"""
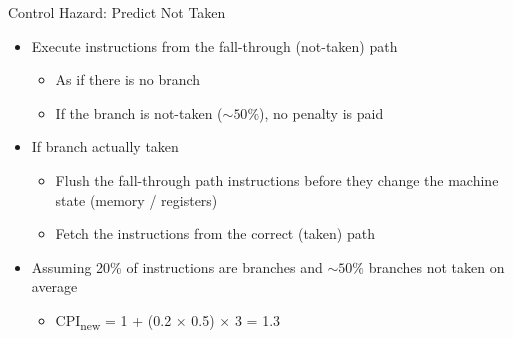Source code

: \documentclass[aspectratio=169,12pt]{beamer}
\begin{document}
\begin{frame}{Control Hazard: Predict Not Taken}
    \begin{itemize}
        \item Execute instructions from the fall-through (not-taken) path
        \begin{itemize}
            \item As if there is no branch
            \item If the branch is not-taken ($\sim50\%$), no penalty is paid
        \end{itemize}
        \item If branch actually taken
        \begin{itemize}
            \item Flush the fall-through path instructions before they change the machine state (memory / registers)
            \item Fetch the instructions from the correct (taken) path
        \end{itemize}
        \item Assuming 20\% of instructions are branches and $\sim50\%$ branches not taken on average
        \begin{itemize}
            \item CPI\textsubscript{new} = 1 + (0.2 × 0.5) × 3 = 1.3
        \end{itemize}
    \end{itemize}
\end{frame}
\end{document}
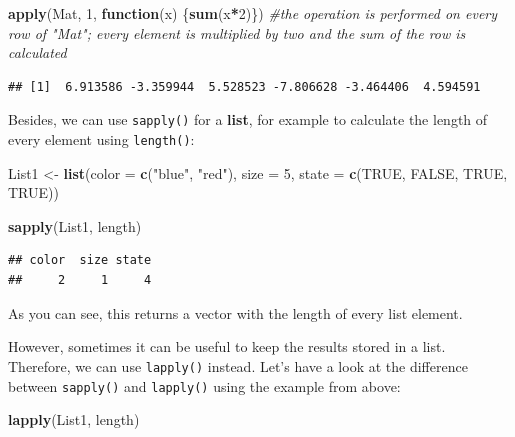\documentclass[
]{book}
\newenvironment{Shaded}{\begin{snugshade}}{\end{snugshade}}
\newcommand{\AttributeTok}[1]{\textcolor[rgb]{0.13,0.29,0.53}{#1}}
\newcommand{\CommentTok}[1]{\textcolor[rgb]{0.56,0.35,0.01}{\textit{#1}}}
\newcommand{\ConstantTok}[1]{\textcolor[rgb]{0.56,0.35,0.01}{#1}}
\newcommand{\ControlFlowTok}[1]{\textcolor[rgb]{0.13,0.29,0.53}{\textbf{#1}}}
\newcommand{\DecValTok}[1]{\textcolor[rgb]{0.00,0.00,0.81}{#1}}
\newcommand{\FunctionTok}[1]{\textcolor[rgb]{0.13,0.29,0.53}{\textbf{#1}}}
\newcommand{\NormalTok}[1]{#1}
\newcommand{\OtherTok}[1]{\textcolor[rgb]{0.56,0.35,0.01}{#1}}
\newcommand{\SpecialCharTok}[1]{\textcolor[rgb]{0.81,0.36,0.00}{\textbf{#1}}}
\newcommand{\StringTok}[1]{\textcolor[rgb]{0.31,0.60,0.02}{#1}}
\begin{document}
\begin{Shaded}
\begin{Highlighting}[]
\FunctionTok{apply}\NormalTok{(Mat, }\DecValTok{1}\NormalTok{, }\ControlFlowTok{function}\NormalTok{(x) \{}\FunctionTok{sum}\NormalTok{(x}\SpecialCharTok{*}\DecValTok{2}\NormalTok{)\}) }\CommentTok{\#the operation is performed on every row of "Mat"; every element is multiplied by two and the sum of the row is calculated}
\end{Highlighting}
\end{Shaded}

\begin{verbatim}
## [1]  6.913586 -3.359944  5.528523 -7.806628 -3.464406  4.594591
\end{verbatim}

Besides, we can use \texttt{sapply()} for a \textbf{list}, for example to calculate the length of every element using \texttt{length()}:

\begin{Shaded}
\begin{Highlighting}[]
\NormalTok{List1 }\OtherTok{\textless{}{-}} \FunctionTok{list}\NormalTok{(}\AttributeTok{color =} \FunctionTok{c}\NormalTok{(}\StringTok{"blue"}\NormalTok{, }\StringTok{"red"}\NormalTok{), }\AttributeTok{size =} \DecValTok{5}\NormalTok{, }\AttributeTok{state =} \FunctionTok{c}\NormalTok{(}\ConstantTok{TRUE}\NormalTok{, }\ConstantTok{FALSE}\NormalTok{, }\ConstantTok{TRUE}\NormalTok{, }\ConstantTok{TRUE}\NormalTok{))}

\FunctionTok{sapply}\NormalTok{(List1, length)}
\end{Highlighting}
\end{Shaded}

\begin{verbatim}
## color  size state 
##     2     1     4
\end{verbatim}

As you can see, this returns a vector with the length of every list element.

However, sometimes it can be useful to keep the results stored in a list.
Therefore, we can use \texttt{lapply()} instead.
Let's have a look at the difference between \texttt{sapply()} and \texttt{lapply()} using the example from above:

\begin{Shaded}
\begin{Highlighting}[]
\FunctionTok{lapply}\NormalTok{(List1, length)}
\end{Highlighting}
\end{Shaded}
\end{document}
"""
"""
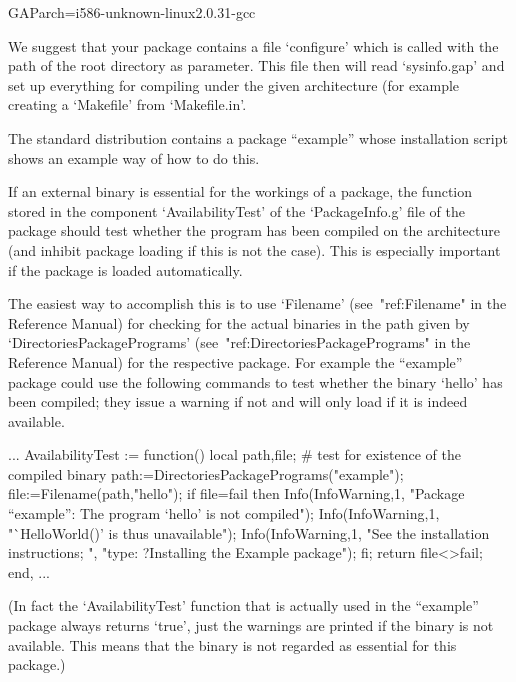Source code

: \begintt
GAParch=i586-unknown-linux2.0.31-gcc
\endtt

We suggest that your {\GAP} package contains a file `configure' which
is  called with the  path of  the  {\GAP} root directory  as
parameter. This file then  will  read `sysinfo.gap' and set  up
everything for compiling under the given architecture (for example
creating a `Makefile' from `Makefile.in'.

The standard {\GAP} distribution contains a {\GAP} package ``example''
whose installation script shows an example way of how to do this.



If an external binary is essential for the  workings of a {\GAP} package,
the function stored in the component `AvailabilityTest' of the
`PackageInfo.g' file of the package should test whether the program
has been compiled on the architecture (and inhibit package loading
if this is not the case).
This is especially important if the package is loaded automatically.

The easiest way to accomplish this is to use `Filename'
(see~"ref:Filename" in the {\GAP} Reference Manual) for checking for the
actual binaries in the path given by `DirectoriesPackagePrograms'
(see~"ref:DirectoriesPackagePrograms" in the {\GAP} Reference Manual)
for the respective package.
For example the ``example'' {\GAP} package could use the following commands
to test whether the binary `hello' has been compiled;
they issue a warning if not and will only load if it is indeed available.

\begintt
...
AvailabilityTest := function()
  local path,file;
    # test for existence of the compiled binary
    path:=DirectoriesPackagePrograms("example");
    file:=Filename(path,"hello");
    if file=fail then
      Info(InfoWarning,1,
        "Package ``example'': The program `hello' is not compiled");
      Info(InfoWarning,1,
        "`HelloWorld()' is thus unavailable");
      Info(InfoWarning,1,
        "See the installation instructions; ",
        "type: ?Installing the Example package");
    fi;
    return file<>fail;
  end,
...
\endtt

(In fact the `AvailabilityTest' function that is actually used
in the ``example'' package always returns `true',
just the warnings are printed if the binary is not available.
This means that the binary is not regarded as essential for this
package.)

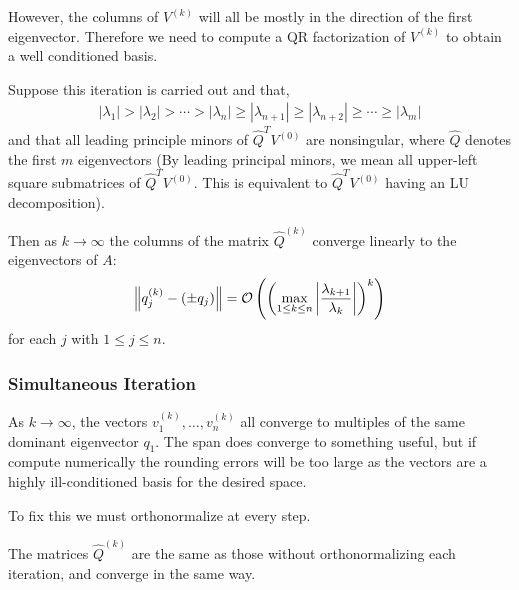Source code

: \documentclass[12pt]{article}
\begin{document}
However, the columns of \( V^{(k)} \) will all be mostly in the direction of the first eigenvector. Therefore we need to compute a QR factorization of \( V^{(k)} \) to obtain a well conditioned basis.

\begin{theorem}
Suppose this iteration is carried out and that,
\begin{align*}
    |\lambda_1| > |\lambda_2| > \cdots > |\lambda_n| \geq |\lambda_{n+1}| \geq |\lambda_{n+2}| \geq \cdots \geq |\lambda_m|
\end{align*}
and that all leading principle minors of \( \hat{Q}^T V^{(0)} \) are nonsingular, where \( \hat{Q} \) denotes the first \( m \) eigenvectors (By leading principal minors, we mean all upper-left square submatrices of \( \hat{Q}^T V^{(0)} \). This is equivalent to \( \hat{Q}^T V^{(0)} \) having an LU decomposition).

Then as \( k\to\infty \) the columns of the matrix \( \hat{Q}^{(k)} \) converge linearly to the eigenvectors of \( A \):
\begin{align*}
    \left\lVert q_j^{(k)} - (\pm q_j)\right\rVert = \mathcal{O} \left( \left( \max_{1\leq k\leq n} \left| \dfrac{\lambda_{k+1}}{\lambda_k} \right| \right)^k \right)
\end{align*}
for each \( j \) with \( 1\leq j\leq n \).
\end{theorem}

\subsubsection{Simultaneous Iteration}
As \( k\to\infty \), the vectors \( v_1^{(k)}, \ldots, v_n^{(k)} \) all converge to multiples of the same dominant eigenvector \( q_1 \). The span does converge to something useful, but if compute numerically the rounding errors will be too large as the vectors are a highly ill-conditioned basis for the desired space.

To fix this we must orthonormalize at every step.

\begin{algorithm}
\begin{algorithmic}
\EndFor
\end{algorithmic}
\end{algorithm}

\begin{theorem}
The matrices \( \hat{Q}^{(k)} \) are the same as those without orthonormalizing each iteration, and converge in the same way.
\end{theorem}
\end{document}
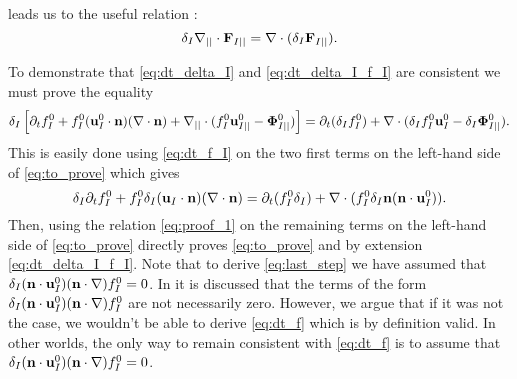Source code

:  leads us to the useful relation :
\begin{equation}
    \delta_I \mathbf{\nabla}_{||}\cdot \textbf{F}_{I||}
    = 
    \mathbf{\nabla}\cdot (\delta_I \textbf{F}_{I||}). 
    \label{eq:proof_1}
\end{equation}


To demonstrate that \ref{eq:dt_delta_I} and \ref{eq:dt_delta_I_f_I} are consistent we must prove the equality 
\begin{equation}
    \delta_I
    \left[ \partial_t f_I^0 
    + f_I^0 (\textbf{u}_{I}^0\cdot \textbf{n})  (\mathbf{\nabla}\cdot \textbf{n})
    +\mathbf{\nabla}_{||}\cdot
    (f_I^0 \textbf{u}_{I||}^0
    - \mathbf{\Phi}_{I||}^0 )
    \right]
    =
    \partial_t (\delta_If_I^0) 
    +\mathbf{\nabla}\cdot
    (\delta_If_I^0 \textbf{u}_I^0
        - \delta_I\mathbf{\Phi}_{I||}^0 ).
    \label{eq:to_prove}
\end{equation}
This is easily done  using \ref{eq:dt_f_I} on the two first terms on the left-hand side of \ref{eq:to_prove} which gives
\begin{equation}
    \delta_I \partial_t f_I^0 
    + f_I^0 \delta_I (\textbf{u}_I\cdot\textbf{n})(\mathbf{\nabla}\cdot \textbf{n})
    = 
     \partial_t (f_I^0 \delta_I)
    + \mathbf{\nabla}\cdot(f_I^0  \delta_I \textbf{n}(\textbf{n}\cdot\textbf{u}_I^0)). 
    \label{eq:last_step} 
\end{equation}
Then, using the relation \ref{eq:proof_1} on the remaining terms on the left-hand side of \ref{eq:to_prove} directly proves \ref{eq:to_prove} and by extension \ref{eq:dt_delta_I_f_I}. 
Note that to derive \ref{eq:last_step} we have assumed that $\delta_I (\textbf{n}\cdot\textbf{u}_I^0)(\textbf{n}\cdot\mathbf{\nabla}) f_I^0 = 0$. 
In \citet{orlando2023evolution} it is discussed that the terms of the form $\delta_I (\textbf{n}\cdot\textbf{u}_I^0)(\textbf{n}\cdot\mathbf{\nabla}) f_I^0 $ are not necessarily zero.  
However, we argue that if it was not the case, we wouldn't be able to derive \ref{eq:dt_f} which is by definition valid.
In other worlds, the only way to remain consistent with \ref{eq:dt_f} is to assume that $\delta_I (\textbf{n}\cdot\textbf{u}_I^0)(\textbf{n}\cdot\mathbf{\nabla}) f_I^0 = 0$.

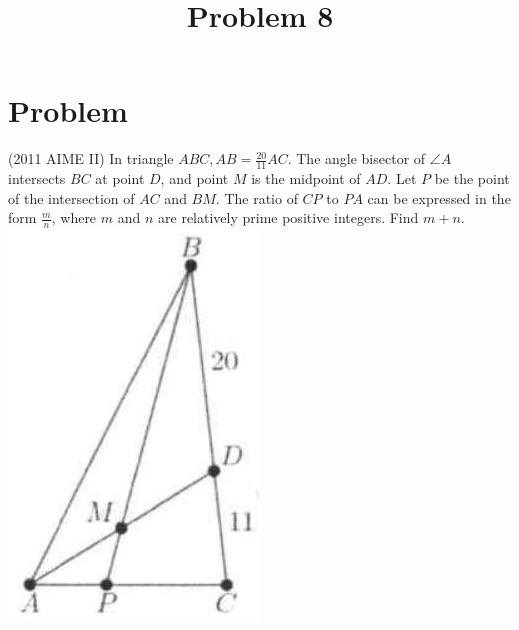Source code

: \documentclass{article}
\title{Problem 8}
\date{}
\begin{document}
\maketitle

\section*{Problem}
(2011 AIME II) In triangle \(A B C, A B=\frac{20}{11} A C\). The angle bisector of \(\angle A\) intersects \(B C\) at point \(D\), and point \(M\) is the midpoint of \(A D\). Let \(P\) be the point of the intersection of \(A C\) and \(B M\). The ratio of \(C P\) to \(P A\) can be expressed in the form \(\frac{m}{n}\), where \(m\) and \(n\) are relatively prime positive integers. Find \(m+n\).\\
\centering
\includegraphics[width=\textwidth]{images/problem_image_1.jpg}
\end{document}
"""
--- Assigned task ---
Filter the entries down to the lines that hold "essential". Copy those lines.

--- Reply ---
If an external binary is essential for the  workings of a {\GAP} package,
This means that the binary is not regarded as essential for this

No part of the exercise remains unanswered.